Versetzen wir uns also in Gedanken an den obern Missouri, weit oberhalb der Mündung des Nebrasca, da, wo die Poncas, Pawnees und Omahas jagend umherstreifen. Dort nun in einem alten Blockhause, dessen nachlässig zusammengefügte Wände den rauhen Märzstürmen auf's Gefälligste zahlreiche Oeffnungen boten, um bis zu den Bewohnern, die gewöhnlich vor dem Kaminfeuer saßen, durchdringen zu können, lag ich eines Nachts inmitten einer sehr gemischten Gesellschaft, auf weichen Büffel- und Bärenhäuten, und schlief recht sanft. Unter der Bezeichnung "gemischte Gesellschaft" verstehe ich hier, daß die dunkeln Gestalten, die mich umgaben, Repräsentanten verschiedener Racen und Stämme, so wie verschiedenen Geschlechts und Alters waren. Mochten sie aber sein, wer oder was sie sollten, es kümmerte sich wenigstens Niemand darum, daß der Sturm luftig zwischen den Balken der Wände hindurchsang, und ein übermüthiger Windstoß gelegentlich in den Schornstein hinabfuhr, und das Gemach mit feiner Asche und Rauch erfüllte. Ich schlief recht sanft, wie ich Ihnen versichern kann, und wenn mich auch wirklich ein baumlanger Indianer, mit dem ich mein Lager theilte, zuweilen durch Ellenbogenstöße weckte, so zahlte ich für die unwillkommene Gabe mit einigen wohlgemeinten Fußtritten, und wenn auf der andern Seite eine diebische alte Squaw mir mein vorletztes Hemde unter dem Kopfe hervor, oder mein blankes Messer aus dem Gürtel stehlen wollte, so zauste ich sie dafür nach besten Kräften an ihren struppigen Haaren, und schlief dann ruhig weiter. Dergleichen harmlose Zwischenfälle störten nämlich in keiner Weise das allgemeine gute Einvernehmen, und noch einmal wiederhole ich es, ich schlief sanft in dem Gemach voll Asche und Rauch, so wie bei dem Concert des Sturmes, welches durch Schnarchen, behagliches Stöhnen und schlaftrunkenes Murmeln und Grunzen verstärkt wurde.
           Es mochte etwa zwei Stunden nach Mitternacht sein, als mich abermals ein leises Zupfen aus meinem Schlummer störte, und ich mechanisch die Faust nach dem Skalp de diebischen Indianerin ausstreckte, doch in demselben Augenblick legte sich eine Hand leise auf meinen Mund, und ich vernahm dicht vor meinem Ohr das leise geflüsterte Wort: "Wabash!" Ich fuhr auf und erblickte den "Gelben Marder", einen prachtvollen jungen Indianerburschen, der sich über mich hinneigte, bedeutungsvoll mit der Hand winkte und das Wort Wabash wiederholte.

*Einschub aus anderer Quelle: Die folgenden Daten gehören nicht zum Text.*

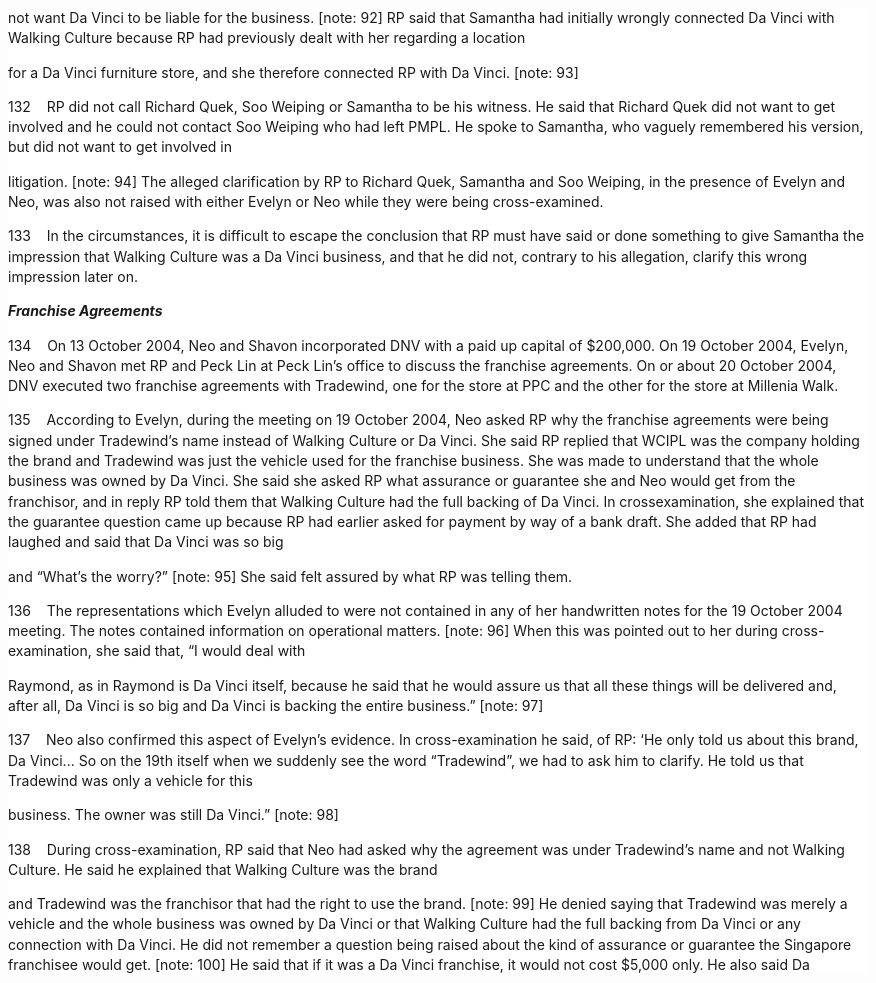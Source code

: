 not want Da Vinci to be liable for the business. [note: 92] RP said that Samantha had initially wrongly connected Da Vinci with Walking Culture because RP had previously dealt with her regarding a location 

for a Da Vinci furniture store, and she therefore connected RP with Da Vinci. [note: 93] 

132    RP did not call Richard Quek, Soo Weiping or Samantha to be his witness. He said that Richard Quek did not want to get involved and he could not contact Soo Weiping who had left PMPL. He spoke to Samantha, who vaguely remembered his version, but did not want to get involved in 

litigation. [note: 94] The alleged clarification by RP to Richard Quek, Samantha and Soo Weiping, in the presence of Evelyn and Neo, was also not raised with either Evelyn or Neo while they were being cross-examined. 

133    In the circumstances, it is difficult to escape the conclusion that RP must have said or done something to give Samantha the impression that Walking Culture was a Da Vinci business, and that he did not, contrary to his allegation, clarify this wrong impression later on. 

**_Franchise Agreements_** 

134    On 13 October 2004, Neo and Shavon incorporated DNV with a paid up capital of $200,000. On 19 October 2004, Evelyn, Neo and Shavon met RP and Peck Lin at Peck Lin’s office to discuss the franchise agreements. On or about 20 October 2004, DNV executed two franchise agreements with Tradewind, one for the store at PPC and the other for the store at Millenia Walk. 

135    According to Evelyn, during the meeting on 19 October 2004, Neo asked RP why the franchise agreements were being signed under Tradewind’s name instead of Walking Culture or Da Vinci. She said RP replied that WCIPL was the company holding the brand and Tradewind was just the vehicle used for the franchise business. She was made to understand that the whole business was owned by Da Vinci. She said she asked RP what assurance or guarantee she and Neo would get from the franchisor, and in reply RP told them that Walking Culture had the full backing of Da Vinci. In crossexamination, she explained that the guarantee question came up because RP had earlier asked for payment by way of a bank draft. She added that RP had laughed and said that Da Vinci was so big 

and “What’s the worry?” [note: 95] She said felt assured by what RP was telling them. 

136    The representations which Evelyn alluded to were not contained in any of her handwritten notes for the 19 October 2004 meeting. The notes contained information on operational matters. [note: 96] When this was pointed out to her during cross-examination, she said that, “I would deal with 

Raymond, as in Raymond is Da Vinci itself, because he said that he would assure us that all these things will be delivered and, after all, Da Vinci is so big and Da Vinci is backing the entire business.” [note: 97] 

137    Neo also confirmed this aspect of Evelyn’s evidence. In cross-examination he said, of RP: ‘He only told us about this brand, Da Vinci... So on the 19th itself when we suddenly see the word “Tradewind”, we had to ask him to clarify. He told us that Tradewind was only a vehicle for this 

business. The owner was still Da Vinci.” [note: 98] 


138    During cross-examination, RP said that Neo had asked why the agreement was under Tradewind’s name and not Walking Culture. He said he explained that Walking Culture was the brand 

and Tradewind was the franchisor that had the right to use the brand. [note: 99] He denied saying that Tradewind was merely a vehicle and the whole business was owned by Da Vinci or that Walking Culture had the full backing from Da Vinci or any connection with Da Vinci. He did not remember a question being raised about the kind of assurance or guarantee the Singapore franchisee would get. [note: 100] He said that if it was a Da Vinci franchise, it would not cost $5,000 only. He also said Da 
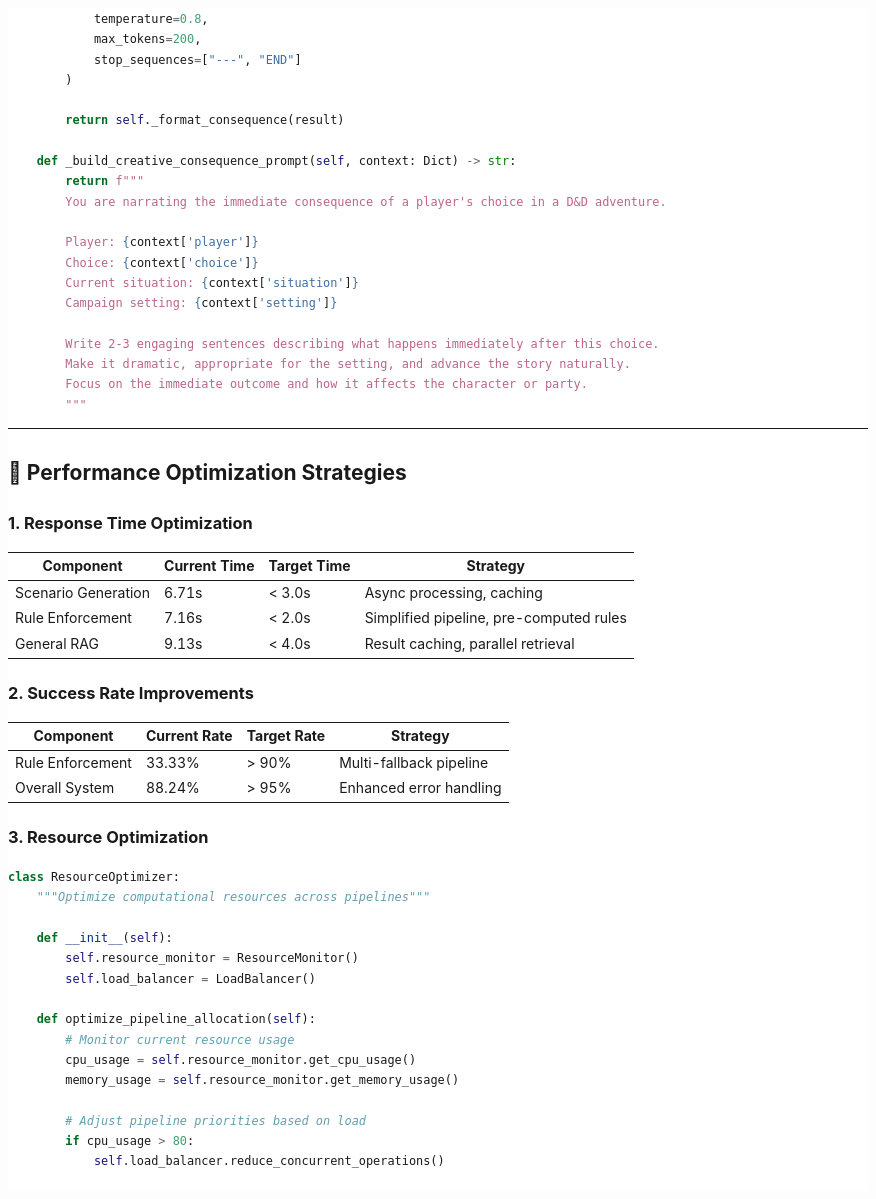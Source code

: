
 ```python
            temperature=0.8,
            max_tokens=200,
            stop_sequences=["---", "END"]
        )
        
        return self._format_consequence(result)
    
    def _build_creative_consequence_prompt(self, context: Dict) -> str:
        return f"""
        You are narrating the immediate consequence of a player's choice in a D&D adventure.
        
        Player: {context['player']}
        Choice: {context['choice']}
        Current situation: {context['situation']}
        Campaign setting: {context['setting']}
        
        Write 2-3 engaging sentences describing what happens immediately after this choice.
        Make it dramatic, appropriate for the setting, and advance the story naturally.
        Focus on the immediate outcome and how it affects the character or party.
        """
```

---

## 🚀 **Performance Optimization Strategies**

### 1. **Response Time Optimization**

| Component | Current Time | Target Time | Strategy |
|-----------|--------------|-------------|----------|
| Scenario Generation | 6.71s | < 3.0s | Async processing, caching |
| Rule Enforcement | 7.16s | < 2.0s | Simplified pipeline, pre-computed rules |
| General RAG | 9.13s | < 4.0s | Result caching, parallel retrieval |

### 2. **Success Rate Improvements**

| Component | Current Rate | Target Rate | Strategy |
|-----------|--------------|-------------|----------|
| Rule Enforcement | 33.33% | > 90% | Multi-fallback pipeline |
| Overall System | 88.24% | > 95% | Enhanced error handling |

### 3. **Resource Optimization**

```python
class ResourceOptimizer:
    """Optimize computational resources across pipelines"""
    
    def __init__(self):
        self.resource_monitor = ResourceMonitor()
        self.load_balancer = LoadBalancer()
    
    def optimize_pipeline_allocation(self):
        # Monitor current resource usage
        cpu_usage = self.resource_monitor.get_cpu_usage()
        memory_usage = self.resource_monitor.get_memory_usage()
        
        # Adjust pipeline priorities based on load
        if cpu_usage > 80:
            self.load_balancer.reduce_concurrent_operations()
        
```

Wabash ist eine indianische Bezeichnung für Bär, und brauchte ich mich also nicht sehr anzustrengen, im die Absichten des Burschen zu errathen.
           Wenn der Indianer dortiger Gegend einen Bären tödtet, so wird ihm dies fast ebenso hoch angerechnet, als wenn er einen Feind erschlagen und skalpirt hätte; um also nicht genöthigt zu sein, solchen Ruhm mit einem Stammesgenossen zu theilen, forderte der junge, ehrgeizige Mensch mich auf, ihm bei der Erlegung des beizustehen, dessen Morgenspaziergang er seit längerer Zeit ausgekundschaftet hatte. Die Aussicht auf eine Bärenjagd war hinreichend, die letzte Probe von Müdigkeit aus meinen Gliedern zu verscheuchen; schnell aufspringend ergriff ich meine Waffen, die bei mir in Bette lagen, und folgte dem jungen Menschen nach. Vorsichtig schritt ich über bemalte Krieger, schlafende Weiber und verhüllte Kinder hinweg; es traf mich wohl hin und wieder ein Blitz aus den dunkeln Augen, doch schlossen dieselben sich wieder, nachdem sie mich erkannt hatten, und ungehindert gelangte ich durch die verhangene Thüröffnung in's Freie, wo der heftige Sturm mich zwar erfrischte, aber meine Augen die schwarze Finsterniß nicht auf drei Schritte weit zu durchdringen vermochten. Nach kurzer Zeit hatte ich mich indessen an die Dunkelheit gewöhnt, und vermochte die schwarze Gestalt des Indianers zu unterscheiden, der mich anwies, ihm auf dem Fuße zu folgen. Unser Weg führte am Abhange der Hügel hin, welche dort das Thal des Missouri begrenzen und deren Höhen sich zu weiten, grassreichen Ebenen vereinigen. Meine ungetheilte Aufmerksamkeit wendete ich indessen nur dem unwegsamen Boden zu, auf dem ich häufig stolperte und ausglitt, während mein Gefährte wie ein Schatten über denselben gleichsam hinschwebte; außerdem fehlte uns auch, da die Dunkelheit die Zeichensprache unmöglich machte, jedes andere Mittel zur Unterhaltung, und so schritten wir denn lautlos einige Stunden dahin, bis der Tag zu dämmern begann, und der Indianer durch Stillestehen und das leise ausgesprochene Hau! Sich als am Ziele angekommen erklärte.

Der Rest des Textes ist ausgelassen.